George Clooney, raptado por comunistas?!
Light entertainment abençoado é a expressão que poderemos usar se quisermos resumir da forma mais breve Salve César, o filme dos irmãos Coen, seleccionado para abrir o 66º Festival de Berlim (com estreia marcada para o próximo dia 25 de Fevereiro) e concebido como uma saborosa homenagem aos anos 50, também conhecida como a época de ouro do cinema americano, dominada pelas grandes produções de época. Como seria de esperar, o elenco é estratosférico, ainda que em muitos casos com um papel reduzido a meras ‘cameos’ ou escassas cenas.
Mas, atenção, isso não significa que Salve, César! seja um projecto menor. A trama centra-se na história verídica do fixer devoto Eddie Mannix, o executivo que se notabilizou por defender a vida privada das estrelas de Hollywood (e que acabou por ser vice-presidente dos estúdios da MGM – Metro Goldwyn Mayer), ‘camuflando’ qualquer aura de escândalo, numa composição bem defendida por Josh Brolin.
Na verdade, o filme funciona mesmo como uma espécie do dia-a-dia de Mannix, e abre até com ele a confessar-se, duas horas depois da sua última confissão, por ter sucumbido ao vício do tabaco. De resto, esta orientação religiosa acabará por ser aproveitada de diversas formas. Seja o genial momento de discussão religiosa entre os diversos conselheiros religiosos ao filme Hail, Caesar!, subtitulado Um Conto de Cristo, bem como uma inesperada reunião de simpatizantes bolcheviques empenhados na difusão da religião do Kapital, de Marx. Mas já lá vamos…
Na sua função de apagar todos os fogos, Mannix terá de acudir à diva DeeAnna Moran (uma aproximação à estrela de sequências aquáticas Esther William) para que adoptasse o próprio filho, depois de o dar para adopção, naturalmente.
Mas há mais, este homem incansável terá ainda de satisfazer e temperar a curiosidade das gémeas cronistas sociais Thora e Thessaly Thacker, ambas asseguradas com a elegância primorosa de Tilda Swinton.
Pelo meio da sua deambulação pelos diferentes sets para perceber se tudo corre bem, veremos Channing Tatum numa pose de Gene Kelly entregue a um magnífico número de sapateado rodeado de marinheiros – ele que jurou na conferência de imprensa ter apenas aprendido sapateado para o filme – se bem que a estrela cowboy do estúdio (Alden Ehrenreich, em pose de Roy Rogers) nos seduzirá com com os seus jogos de laço, mas bem menos pela dicção sofisticada exigida pelo peculiar realizador Laurence Laurentz, numa genial prestação de Ralph Fiennes.
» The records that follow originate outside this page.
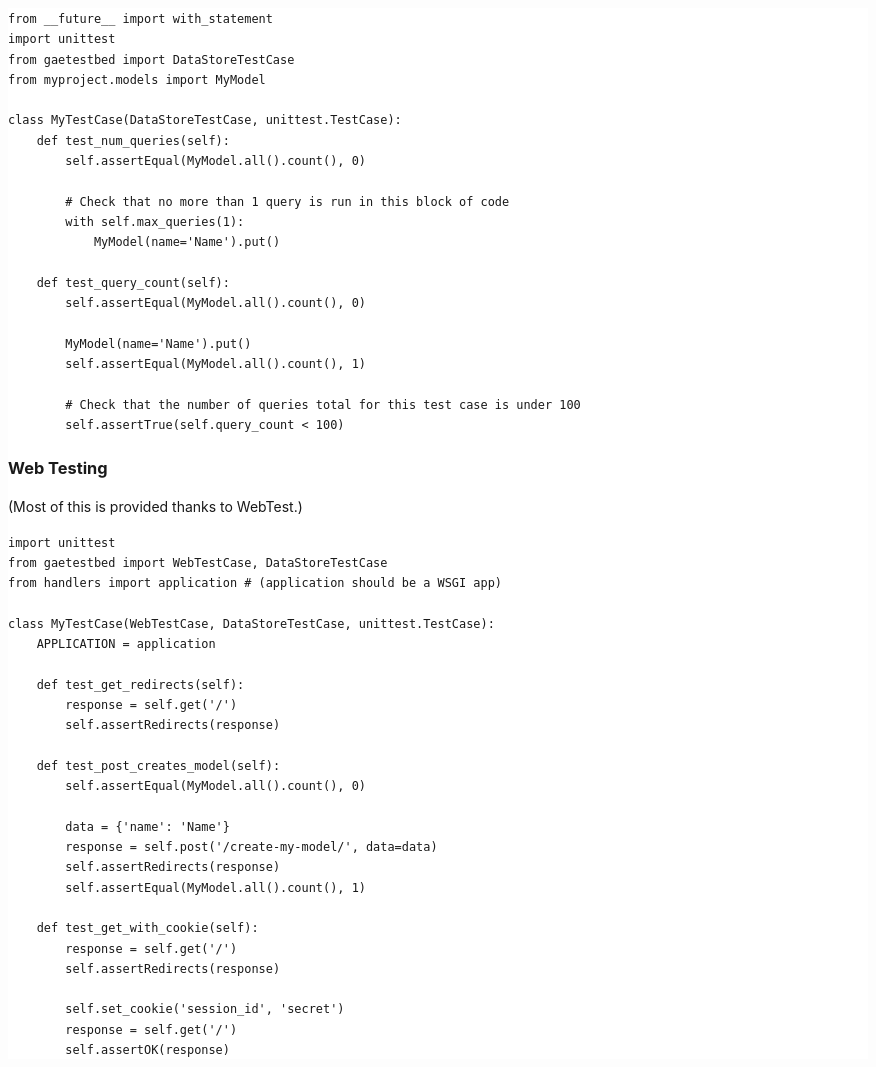     from __future__ import with_statement
    import unittest
    from gaetestbed import DataStoreTestCase
    from myproject.models import MyModel

    class MyTestCase(DataStoreTestCase, unittest.TestCase):
        def test_num_queries(self):
            self.assertEqual(MyModel.all().count(), 0)
            
            # Check that no more than 1 query is run in this block of code
            with self.max_queries(1):
                MyModel(name='Name').put()
        
        def test_query_count(self):
            self.assertEqual(MyModel.all().count(), 0)
            
            MyModel(name='Name').put()
            self.assertEqual(MyModel.all().count(), 1)
            
            # Check that the number of queries total for this test case is under 100
            self.assertTrue(self.query_count < 100)

### Web Testing
(Most of this is provided thanks to WebTest.)

    import unittest
    from gaetestbed import WebTestCase, DataStoreTestCase
    from handlers import application # (application should be a WSGI app)

    class MyTestCase(WebTestCase, DataStoreTestCase, unittest.TestCase):
        APPLICATION = application
        
        def test_get_redirects(self):
            response = self.get('/')
            self.assertRedirects(response)
        
        def test_post_creates_model(self):
            self.assertEqual(MyModel.all().count(), 0)
            
            data = {'name': 'Name'}
            response = self.post('/create-my-model/', data=data)
            self.assertRedirects(response)
            self.assertEqual(MyModel.all().count(), 1)
        
        def test_get_with_cookie(self):
            response = self.get('/')
            self.assertRedirects(response)
            
            self.set_cookie('session_id', 'secret')
            response = self.get('/')
            self.assertOK(response)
No entanto, a maior responsabilidade pela trama do filme acabará por ser mesmo para George Clooney, ou melhor, Baird Whitlock, a estrela máxima do estúdio, ainda que algo cabotino, como o protagonista deste épico romano que acabará rendido aos pés do Jesus crucificado. Só que antes dessa cena será raptado por ‘figurantes’ que o introduzem num ‘complot’ arquitectado por uma célula comunista.
Na conferência de imprensa, um divertido Clooney confessaria: gosto da forma como os Coen gozam comigo. Sim, ele que já fora ‘vítima’ em Irmão, Onde Estás? e Crueldade Intolerável. Vê-lo a tentar acertar o diálogo diante do Cristo crucificado é de ir às lágrimas.
Ele que quase acabará por ceder aos mandamentos dos seus captores, para desespero de Mannix.
É claro que no meio deste deambular entre histórias, acabamos por reter pequenos momentos, uma torrente de pérolas, como chamaria uma jornalista visivelmente impressionada no encontro com a imprensa.
Não iríamos tão longe, até porque do ponto de vista de alfinetada política o filme poderia ter sido um pouco mais ambicioso.
Um aspecto algo temperado pela atitude dos Coen ao serem chamados a antecipar uma reacção se Donald Trump viesse a ganhar as eleições. Algo que Joel Coen encarou como sendo algo que pertence ao reino do surreal, sendo que Ethan rematou dizendo que o George tem melhor cabelo.
Esta viagem ao interior do modo de produção de Hollywood dos anos 50, não deixa de ter o lado adequado para início de festival. Lá está, ainda que apenas em modo light.